- Prompt:
If a line in the material below has the word "that", copy it.
○ ○ ○ ○ ○
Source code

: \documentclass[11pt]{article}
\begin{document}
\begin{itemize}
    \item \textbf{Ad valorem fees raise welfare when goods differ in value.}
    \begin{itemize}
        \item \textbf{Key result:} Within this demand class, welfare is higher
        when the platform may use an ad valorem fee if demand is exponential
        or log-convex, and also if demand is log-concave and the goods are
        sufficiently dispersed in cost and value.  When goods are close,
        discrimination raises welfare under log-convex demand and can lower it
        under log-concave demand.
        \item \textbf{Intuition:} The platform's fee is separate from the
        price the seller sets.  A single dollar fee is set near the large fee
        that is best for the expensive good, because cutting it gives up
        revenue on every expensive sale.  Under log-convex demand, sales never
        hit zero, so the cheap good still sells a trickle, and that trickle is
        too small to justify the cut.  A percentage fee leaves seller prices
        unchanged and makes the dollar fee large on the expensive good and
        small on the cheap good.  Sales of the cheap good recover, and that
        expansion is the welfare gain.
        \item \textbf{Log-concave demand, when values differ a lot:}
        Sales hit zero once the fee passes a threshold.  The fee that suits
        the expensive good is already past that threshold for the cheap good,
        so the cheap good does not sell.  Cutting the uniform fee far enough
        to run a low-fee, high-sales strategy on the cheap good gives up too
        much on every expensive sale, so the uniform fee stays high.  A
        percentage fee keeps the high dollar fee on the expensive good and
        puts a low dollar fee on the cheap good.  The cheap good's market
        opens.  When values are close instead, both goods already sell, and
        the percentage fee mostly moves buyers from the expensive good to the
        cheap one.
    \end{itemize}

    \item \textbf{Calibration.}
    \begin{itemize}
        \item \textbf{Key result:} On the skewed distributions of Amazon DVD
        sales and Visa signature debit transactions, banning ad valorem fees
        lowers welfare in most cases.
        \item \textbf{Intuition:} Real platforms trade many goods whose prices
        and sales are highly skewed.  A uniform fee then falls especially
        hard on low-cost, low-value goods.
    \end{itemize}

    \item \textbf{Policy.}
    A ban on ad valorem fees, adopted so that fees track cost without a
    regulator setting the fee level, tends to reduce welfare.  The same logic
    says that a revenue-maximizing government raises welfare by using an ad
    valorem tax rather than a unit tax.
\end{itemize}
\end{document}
○ ○ ○ ○ ○
- Task result:
        that is best for the expensive good, because cutting it gives up
        hit zero, so the cheap good still sells a trickle, and that trickle is
        small on the cheap good.  Sales of the cheap good recover, and that
        Sales hit zero once the fee passes a threshold.  The fee that suits
        the expensive good is already past that threshold for the cheap good,
    A ban on ad valorem fees, adopted so that fees track cost without a
    says that a revenue-maximizing government raises welfare by using an ad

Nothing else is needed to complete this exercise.